COVID-19 Surveillance in Madagascar and Urban Burkina Faso: Addressing Underreporting of Disease Burden Through Integrative Analysis of Diverse Data Streams

Affiliations

COVID-19 Surveillance in Madagascar and Urban Burkina Faso: Addressing Underreporting of Disease Burden Through Integrative Analysis of Diverse Data Streams

Njariharinjakamampionona Rakotozandrindrainy et al. Clin Infect Dis. .

Abstract

Background: Coronavirus disease 2019 (COVID-19) caused substantial disease and death worldwide since December 2019, but the burden was lower in Africa than in high-income countries. To address potential underreporting, we modeled severe acute respiratory syndrome coronavirus 2 (SARS-CoV-2) infection and disease burden in Burkina Faso and Madagascar.

Methods: Prospectively enrolled patients who presented with fever at sentinel healthcare facilities were assessed for active SARS-CoV-2 infection. Household members of SARS-CoV-2-infected patients were prospectively followed for confirmed SARS-CoV-2 infection. Archived serum specimens that spanned the pandemic onset in Madagascar to the start of prospective surveillance were tested for anti-SARS-CoV-2 immunoglobulins. Data from these multiple sources contributed to an integrated analysis to calibrate an epidemiologic mass action model.
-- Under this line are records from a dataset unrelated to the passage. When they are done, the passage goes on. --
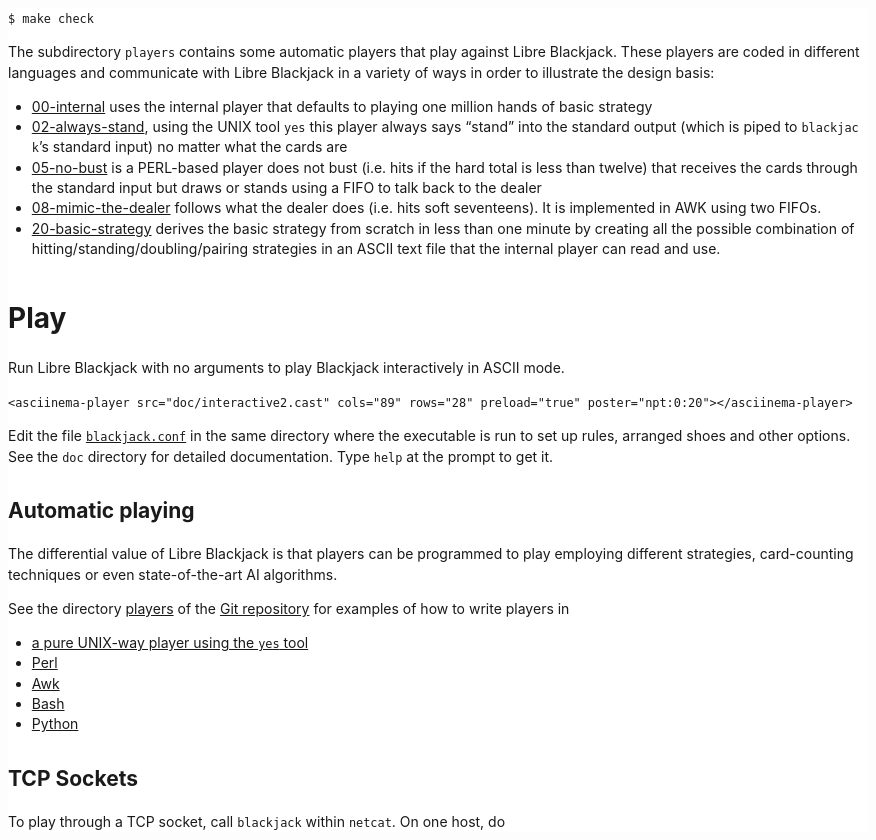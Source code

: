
 ```terminal
$ make check
```

The subdirectory `players` contains some automatic players that play against Libre Blackjack. These players are coded in different languages and communicate with Libre Blackjack in a variety of ways in order to illustrate the design basis:

 * [00-internal](players/00-internal) uses the internal player that defaults to playing one million hands of basic strategy
 * [02-always-stand](players/02-always-stand), using the UNIX tool `yes` this player always says “stand” into the standard output (which is piped to `blackjack`’s standard input) no matter what the cards are
 * [05-no-bust](players/05-no-bust) is a PERL-based player does not bust (i.e. hits if the hard total is less than twelve) that receives the cards through the standard input but draws or stands using a FIFO to talk back to the dealer
 * [08-mimic-the-dealer](players/08-mimic-the-dealer) follows what the dealer does (i.e. hits soft seventeens). It is implemented in AWK using two FIFOs.
 * [20-basic-strategy](players/20-basic-strategy) derives the basic strategy from scratch in less than one minute by creating all the possible combination of hitting/standing/doubling/pairing strategies in an ASCII text file that the internal player can read and use.


# Play

Run Libre Blackjack with no arguments to play Blackjack interactively in ASCII mode.

```{=html}
<asciinema-player src="doc/interactive2.cast" cols="89" rows="28" preload="true" poster="npt:0:20"></asciinema-player>
```

Edit the file [`blackjack.conf`](https://github.com/seamplex/libreblackjack/blob/master/blackjack.conf) in the same directory where the executable is run to set up rules, arranged shoes and other options. See the `doc` directory for detailed documentation. Type `help` at the prompt to get it.

## Automatic playing

The differential value of Libre Blackjack is that players can be programmed to play employing different strategies, card-counting techniques or even state-of-the-art AI algorithms.

See the directory [players](players) of the [Git repository](https://github.com/seamplex/blackjack) for examples of how to write players in

 * [a pure UNIX-way player using the `yes` tool](players/02-always-stand)
 * [Perl](players/05-no-bust)
 * [Awk](players/08-mimic-the-dealer)
 * [Bash](players/20-basic-strategy)
 * [Python](players/30-ace-five)
 
## TCP Sockets

To play through a TCP socket, call `blackjack` within `netcat`. On one host, do
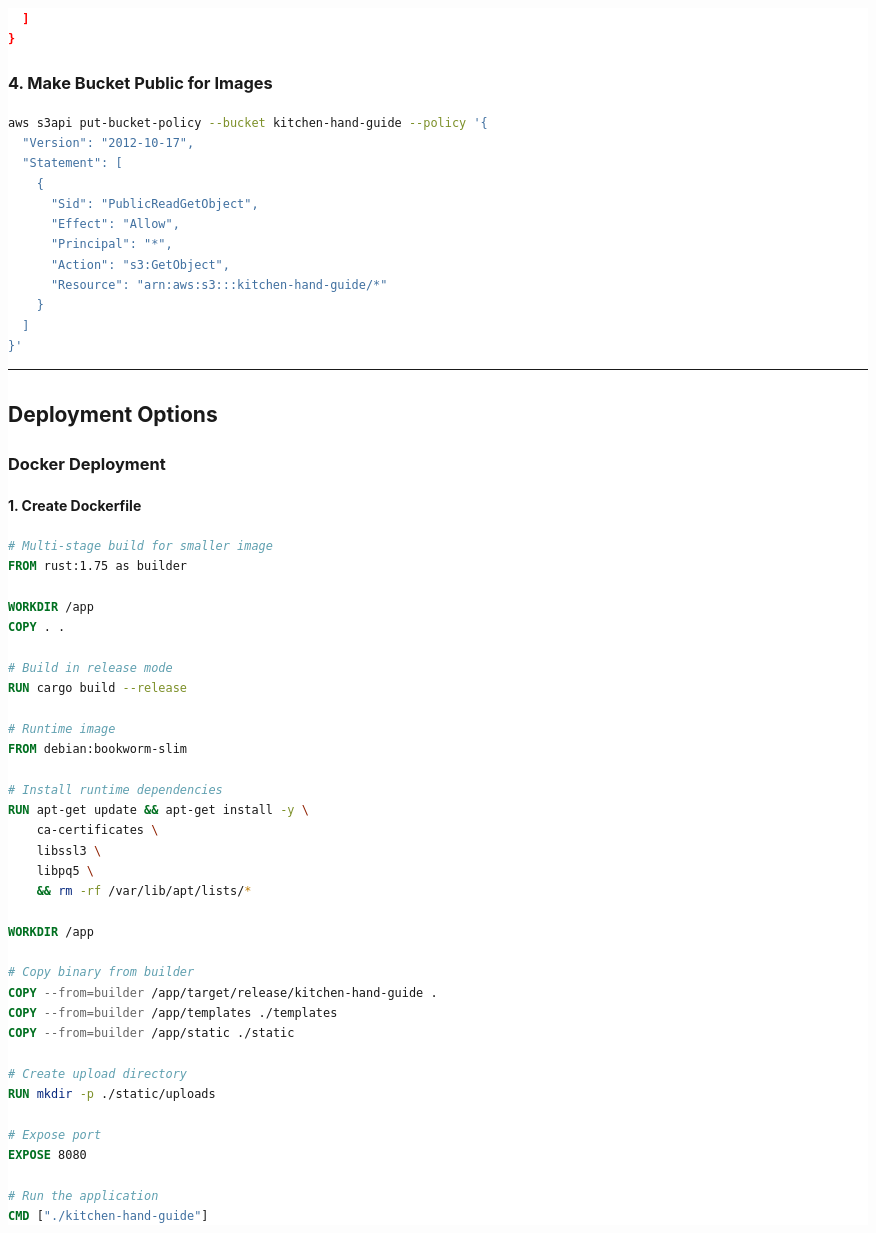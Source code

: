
```json
  ]
}
```

### 4. Make Bucket Public for Images

```bash
aws s3api put-bucket-policy --bucket kitchen-hand-guide --policy '{
  "Version": "2012-10-17",
  "Statement": [
    {
      "Sid": "PublicReadGetObject",
      "Effect": "Allow",
      "Principal": "*",
      "Action": "s3:GetObject",
      "Resource": "arn:aws:s3:::kitchen-hand-guide/*"
    }
  ]
}'
```

---

## Deployment Options

### Docker Deployment

#### 1. Create Dockerfile

```dockerfile
# Multi-stage build for smaller image
FROM rust:1.75 as builder

WORKDIR /app
COPY . .

# Build in release mode
RUN cargo build --release

# Runtime image
FROM debian:bookworm-slim

# Install runtime dependencies
RUN apt-get update && apt-get install -y \
    ca-certificates \
    libssl3 \
    libpq5 \
    && rm -rf /var/lib/apt/lists/*

WORKDIR /app

# Copy binary from builder
COPY --from=builder /app/target/release/kitchen-hand-guide .
COPY --from=builder /app/templates ./templates
COPY --from=builder /app/static ./static

# Create upload directory
RUN mkdir -p ./static/uploads

# Expose port
EXPOSE 8080

# Run the application
CMD ["./kitchen-hand-guide"]
```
Results: COVID-19 accounted for a substantial fraction of healthcare-ascertained febrile illness in both Burkina Faso and Madagascar, with symptom profiles consistent with those previously reported. SARS-CoV-2 vaccination coverage was very low in Burkina Faso and unavailable in Madagascar. The household secondary attack rate was 28% (95% confidence intervals [CI], 22%-35%] in Madagascar and 31% (95% CI: 9%-68%) in Burkina Faso, indicating substantial transmission of the disease within households in both locations. Model simulations estimated that the actual number of SARS-CoV-2 infections was at least nine times higher than the reported number of febrile COVID-19 cases.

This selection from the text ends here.